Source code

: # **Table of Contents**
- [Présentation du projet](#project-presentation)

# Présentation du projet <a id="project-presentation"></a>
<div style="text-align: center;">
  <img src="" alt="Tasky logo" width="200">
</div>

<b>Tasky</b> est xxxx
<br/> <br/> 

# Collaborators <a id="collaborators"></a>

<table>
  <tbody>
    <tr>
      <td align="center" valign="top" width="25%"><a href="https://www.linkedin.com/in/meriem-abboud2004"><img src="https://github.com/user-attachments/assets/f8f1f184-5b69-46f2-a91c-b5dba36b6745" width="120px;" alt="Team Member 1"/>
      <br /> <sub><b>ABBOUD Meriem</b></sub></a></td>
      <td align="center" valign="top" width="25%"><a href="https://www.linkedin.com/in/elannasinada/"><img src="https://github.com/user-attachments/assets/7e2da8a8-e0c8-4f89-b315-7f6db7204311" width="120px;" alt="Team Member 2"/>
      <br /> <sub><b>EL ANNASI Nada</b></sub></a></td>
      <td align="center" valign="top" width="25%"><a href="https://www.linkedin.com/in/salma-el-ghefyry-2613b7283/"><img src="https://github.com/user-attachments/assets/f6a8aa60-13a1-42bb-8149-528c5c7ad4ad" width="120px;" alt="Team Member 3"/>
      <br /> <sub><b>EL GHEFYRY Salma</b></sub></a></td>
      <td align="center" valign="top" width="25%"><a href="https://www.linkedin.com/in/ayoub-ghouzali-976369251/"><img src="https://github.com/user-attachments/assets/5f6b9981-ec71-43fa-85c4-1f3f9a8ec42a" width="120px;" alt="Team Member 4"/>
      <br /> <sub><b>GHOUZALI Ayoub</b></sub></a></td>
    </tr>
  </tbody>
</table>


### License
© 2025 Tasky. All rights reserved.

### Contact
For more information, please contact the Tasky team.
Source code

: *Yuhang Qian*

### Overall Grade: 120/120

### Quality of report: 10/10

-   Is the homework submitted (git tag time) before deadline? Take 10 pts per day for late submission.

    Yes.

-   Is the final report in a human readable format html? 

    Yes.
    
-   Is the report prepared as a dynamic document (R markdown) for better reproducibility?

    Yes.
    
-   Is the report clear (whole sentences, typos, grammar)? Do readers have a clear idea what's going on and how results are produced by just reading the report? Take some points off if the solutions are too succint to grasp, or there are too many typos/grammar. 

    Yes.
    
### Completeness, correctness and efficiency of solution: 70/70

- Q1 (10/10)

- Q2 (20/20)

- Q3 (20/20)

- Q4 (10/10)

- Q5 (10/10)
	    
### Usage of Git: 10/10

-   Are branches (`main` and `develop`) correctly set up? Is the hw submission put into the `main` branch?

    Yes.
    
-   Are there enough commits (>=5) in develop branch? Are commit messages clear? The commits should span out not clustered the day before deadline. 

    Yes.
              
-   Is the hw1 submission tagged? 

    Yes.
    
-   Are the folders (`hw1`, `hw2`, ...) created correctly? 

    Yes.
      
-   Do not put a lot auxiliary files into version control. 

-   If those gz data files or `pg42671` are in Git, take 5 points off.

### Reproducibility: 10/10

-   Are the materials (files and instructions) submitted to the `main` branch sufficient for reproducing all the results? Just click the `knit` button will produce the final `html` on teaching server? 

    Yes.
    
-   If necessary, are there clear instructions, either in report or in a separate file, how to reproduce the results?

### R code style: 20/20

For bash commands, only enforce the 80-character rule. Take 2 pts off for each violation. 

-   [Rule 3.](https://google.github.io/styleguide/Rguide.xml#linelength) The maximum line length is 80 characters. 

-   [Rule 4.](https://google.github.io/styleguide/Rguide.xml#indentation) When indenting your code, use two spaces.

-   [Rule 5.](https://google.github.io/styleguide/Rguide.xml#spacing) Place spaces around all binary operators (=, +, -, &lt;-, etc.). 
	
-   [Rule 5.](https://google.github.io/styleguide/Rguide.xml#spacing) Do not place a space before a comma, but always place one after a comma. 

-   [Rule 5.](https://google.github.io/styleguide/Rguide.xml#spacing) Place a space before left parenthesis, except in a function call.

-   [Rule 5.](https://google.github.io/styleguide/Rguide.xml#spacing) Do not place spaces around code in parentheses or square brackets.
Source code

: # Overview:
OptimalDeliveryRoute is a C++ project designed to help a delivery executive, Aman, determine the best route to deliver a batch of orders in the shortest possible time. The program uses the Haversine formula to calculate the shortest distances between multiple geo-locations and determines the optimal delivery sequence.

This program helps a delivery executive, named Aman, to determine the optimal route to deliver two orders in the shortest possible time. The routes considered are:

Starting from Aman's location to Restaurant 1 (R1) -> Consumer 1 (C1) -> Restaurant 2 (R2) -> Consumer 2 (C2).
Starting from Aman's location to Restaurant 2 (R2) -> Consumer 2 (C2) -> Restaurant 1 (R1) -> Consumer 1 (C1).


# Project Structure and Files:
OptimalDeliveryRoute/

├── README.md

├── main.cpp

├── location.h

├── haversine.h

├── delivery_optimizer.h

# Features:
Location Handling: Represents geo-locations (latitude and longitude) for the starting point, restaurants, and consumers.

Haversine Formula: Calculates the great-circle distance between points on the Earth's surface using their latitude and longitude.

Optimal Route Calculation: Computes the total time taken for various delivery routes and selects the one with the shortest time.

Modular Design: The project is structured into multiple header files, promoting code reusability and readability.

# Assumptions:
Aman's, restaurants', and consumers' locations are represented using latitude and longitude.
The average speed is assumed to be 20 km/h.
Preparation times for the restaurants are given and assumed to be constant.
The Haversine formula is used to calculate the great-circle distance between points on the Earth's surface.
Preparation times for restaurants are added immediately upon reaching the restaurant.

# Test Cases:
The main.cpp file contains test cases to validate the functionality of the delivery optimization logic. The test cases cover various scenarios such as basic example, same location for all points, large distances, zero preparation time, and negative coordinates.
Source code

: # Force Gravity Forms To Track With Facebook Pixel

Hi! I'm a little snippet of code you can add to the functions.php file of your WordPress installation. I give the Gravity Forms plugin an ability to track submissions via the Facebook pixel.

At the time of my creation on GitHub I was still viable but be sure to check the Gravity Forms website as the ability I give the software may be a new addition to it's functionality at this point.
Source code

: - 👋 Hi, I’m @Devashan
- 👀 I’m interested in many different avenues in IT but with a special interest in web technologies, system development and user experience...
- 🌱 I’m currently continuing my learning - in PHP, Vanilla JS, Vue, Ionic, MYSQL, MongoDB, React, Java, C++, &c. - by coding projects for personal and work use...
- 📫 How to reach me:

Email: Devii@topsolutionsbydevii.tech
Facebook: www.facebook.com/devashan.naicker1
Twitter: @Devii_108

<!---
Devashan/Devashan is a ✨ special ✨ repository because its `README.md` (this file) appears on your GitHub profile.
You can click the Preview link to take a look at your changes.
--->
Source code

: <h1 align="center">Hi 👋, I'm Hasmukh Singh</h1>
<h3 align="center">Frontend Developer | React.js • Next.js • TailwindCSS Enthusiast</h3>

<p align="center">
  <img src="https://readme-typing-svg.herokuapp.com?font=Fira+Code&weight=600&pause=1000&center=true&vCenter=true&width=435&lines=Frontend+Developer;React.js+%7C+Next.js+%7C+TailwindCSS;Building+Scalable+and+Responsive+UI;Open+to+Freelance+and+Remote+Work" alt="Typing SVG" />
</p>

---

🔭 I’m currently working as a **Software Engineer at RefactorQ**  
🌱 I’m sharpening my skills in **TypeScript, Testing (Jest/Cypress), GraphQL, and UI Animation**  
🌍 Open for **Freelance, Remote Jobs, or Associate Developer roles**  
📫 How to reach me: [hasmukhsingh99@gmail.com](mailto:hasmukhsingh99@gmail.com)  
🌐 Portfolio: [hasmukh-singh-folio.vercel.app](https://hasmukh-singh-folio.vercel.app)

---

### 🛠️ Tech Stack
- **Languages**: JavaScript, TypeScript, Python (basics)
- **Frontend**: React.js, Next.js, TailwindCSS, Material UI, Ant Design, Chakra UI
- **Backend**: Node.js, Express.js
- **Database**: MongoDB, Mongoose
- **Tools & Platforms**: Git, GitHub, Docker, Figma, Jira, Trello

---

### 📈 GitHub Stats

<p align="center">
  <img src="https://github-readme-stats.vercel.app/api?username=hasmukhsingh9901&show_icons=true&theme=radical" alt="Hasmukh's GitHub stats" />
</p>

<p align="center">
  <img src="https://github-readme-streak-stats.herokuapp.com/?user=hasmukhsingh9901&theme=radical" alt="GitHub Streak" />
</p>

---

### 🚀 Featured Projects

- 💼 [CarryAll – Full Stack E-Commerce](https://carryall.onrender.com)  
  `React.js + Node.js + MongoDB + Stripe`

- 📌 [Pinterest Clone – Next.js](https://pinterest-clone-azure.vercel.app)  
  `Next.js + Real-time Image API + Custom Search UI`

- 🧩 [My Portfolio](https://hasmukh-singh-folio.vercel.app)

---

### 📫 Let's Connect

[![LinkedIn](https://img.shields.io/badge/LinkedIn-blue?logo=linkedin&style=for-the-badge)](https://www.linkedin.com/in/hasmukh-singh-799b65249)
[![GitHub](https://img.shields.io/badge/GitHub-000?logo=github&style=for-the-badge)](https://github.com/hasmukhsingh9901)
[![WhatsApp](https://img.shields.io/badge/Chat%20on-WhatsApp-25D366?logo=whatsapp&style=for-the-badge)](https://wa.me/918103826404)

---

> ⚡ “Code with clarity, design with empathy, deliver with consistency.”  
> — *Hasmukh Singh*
______________________________
- **The problem**
Each line that holds the string "before" is to be copied from the entries above.

- **Completed task**
-   Is the homework submitted (git tag time) before deadline? Take 10 pts per day for late submission.
-   Are there enough commits (>=5) in develop branch? Are commit messages clear? The commits should span out not clustered the day before deadline. 
-   [Rule 5.](https://google.github.io/styleguide/Rguide.xml#spacing) Do not place a space before a comma, but always place one after a comma. 
-   [Rule 5.](https://google.github.io/styleguide/Rguide.xml#spacing) Place a space before left parenthesis, except in a function call.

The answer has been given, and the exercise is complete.